Still a lie. See the Colorado College Pathfinder, page 33: "Sanctions are the assigned consequences for a student or group of students who have been found responsible for violating college policy.... Warning: a formal notice from the college that the behavior is unacceptable. A copy of the written notice is placed in the official student file maintained at the dean of students' office."
FIRE called for the college to remove conduct letters from the students' files (the letters will remain in their files only until they graduate, and won't be shared with anyone outside the college, including potential graduate schools, employers, etc.).
This is new information, previously undisclosed. It is good to know that CC does not plan to share the disciplinary letters outside the college. It would have been proper for the two students, not the general public, to get the news first. Even so, this letter must be in the files for some reason—possibly to be used against the students if they commit some new offense.

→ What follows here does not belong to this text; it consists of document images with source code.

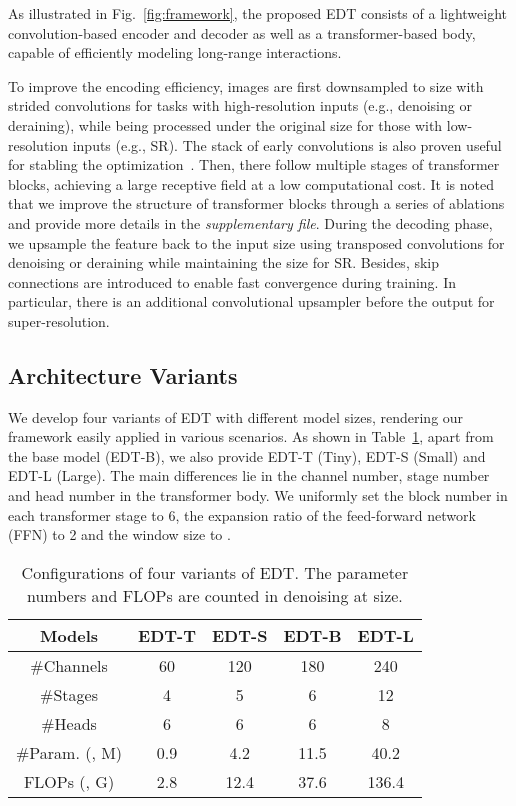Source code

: \documentclass[runningheads]{llncs}
\makeatletter
\newcommand*{\eg}{e.g.\@\xspace}
\makeatother
\begin{document}
	As illustrated in Fig.~\ref{fig:framework}, the proposed EDT consists of a lightweight convolution-based encoder and decoder as well as a transformer-based body, capable of efficiently modeling long-range interactions. 

	To improve the encoding efficiency, images are first downsampled to  size with strided convolutions for tasks with high-resolution inputs (\eg, denoising or deraining), while being processed under the original size for those with low-resolution inputs (\eg, SR). The stack of early convolutions is also proven useful for stabling the optimization~\cite{xiao2021early}. Then, there follow multiple stages of transformer blocks, achieving a large receptive field at a low computational cost. It is noted that we improve the structure of transformer blocks through a series of ablations and provide more details in the \textit{supplementary file}. During the decoding phase, we upsample the feature back to the input size using transposed convolutions for denoising or deraining while maintaining the size for SR. Besides, skip connections are introduced to enable fast convergence during training. In particular, there is an additional convolutional upsampler before the output for super-resolution. 
	
	\subsection{Architecture Variants}
	We develop four variants of EDT with different model sizes, rendering our framework easily applied in various scenarios. As shown in Table~\ref{tab:conf}, apart from the base model (EDT-B), we also provide EDT-T (Tiny), EDT-S (Small) and EDT-L (Large). The main differences lie in the channel number, stage number and head number in the transformer body. We uniformly set the block number in each transformer stage to 6, the expansion ratio of the feed-forward network (FFN) to 2 and the window size to . 

	\begin{table}[t]
		\caption{Configurations of four variants of EDT. The parameter numbers and FLOPs are counted in denoising at  size.}
		\renewcommand\arraystretch{1.0}
\begin{center}
\begin{tabular}{|c | c | c | c | c |}
				\hline
				Models & EDT-T & EDT-S & EDT-B & EDT-L \\
				\hline
				\#Channels & 60 & 120 & 180 & 240 \\
				\#Stages & 4 & 5 & 6 & 12 \\
\#Heads & 6 & 6 & 6 & 8 \\
				\hline
				\#Param. (, M) & 0.9 & 4.2 & 11.5 & 40.2 \\
				FLOPs (, G) & 2.8 & 12.4 & 37.6 &  136.4 \\
				\hline      
			\end{tabular}
\end{center}
\vspace{-0.3in}
		\label{tab:conf}
	\end{table}
	
\end{document}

It is a classic example of chilling campus speech.
A second, completely new conduct committee reaffirmed the college's findings, saying the students were in violation of the college's conduct code, but should not be punished or sanctioned.
If this is actually true, then the sanction letter should not remain in the students' files. (By the way, FIRE has permission to disclose such elements of the case to the public; does Celeste?)
During its regular meeting in May, the CC Board of Trustees also examined the issue, and again, supported the college's actions.
As we reported in June, it appears that the Trustees were fed false or misleading information. The continuing spin from President Celeste makes me guess that the information came from him.
In June, Colorado College Board of Trustees Chair David van Diest Skilling '55 sent this letter to FIRE to communicate the board's finding. FIRE promptly responded by placing CC on its "Red Alert" list (which also includes Brandeis University, Johns Hopkins University, Tufts University and Valdosta State University).
False. As the case history shows, FIRE placed Colorado College on the Red Alert list on May 15, a full month before receiving the reply from Skilling. We wrote Skilling on May 16. Our prompt response to Skilling's reply was a press release.
An interesting note: In 2007, FIRE reviewed 346 colleges and universities, and fully 96 percent of them did not pass its test for free speech (only 2% passed; 2% were unrated). From FIRE's web site:
"Of the 346 schools reviewed by FIRE, 259 received a red-light rating (75%), 73 received a yellow-light rating (21%), and only 8 received a green-light rating (2%). Six schools did not receive any rating from FIRE. Surprisingly, public schools, which are unambiguously legally bound by the First Amendment, actually had a somewhat higher percentage of "red light" ratings; a full 79% of public schools were "red light," 19% "yellow light", and 2% green."
This may be the first time we've seen the "everybody's doing it" defense of violations of freedom of speech. For more, see the post by FIRE's Samantha Harris on the accuracy of FIRE's ratings.
The spin and duplicity on the part of President Celeste are fooling nobody who really knows the facts of the case. If it is really true that the students are to have no sanction whatsoever for their protected speech, then Celeste should take a close look at page 33 of the Pathfinder, realize that the letter in the students' files really is a sanction, and then remove the letters immediately. That's not so hard, is it?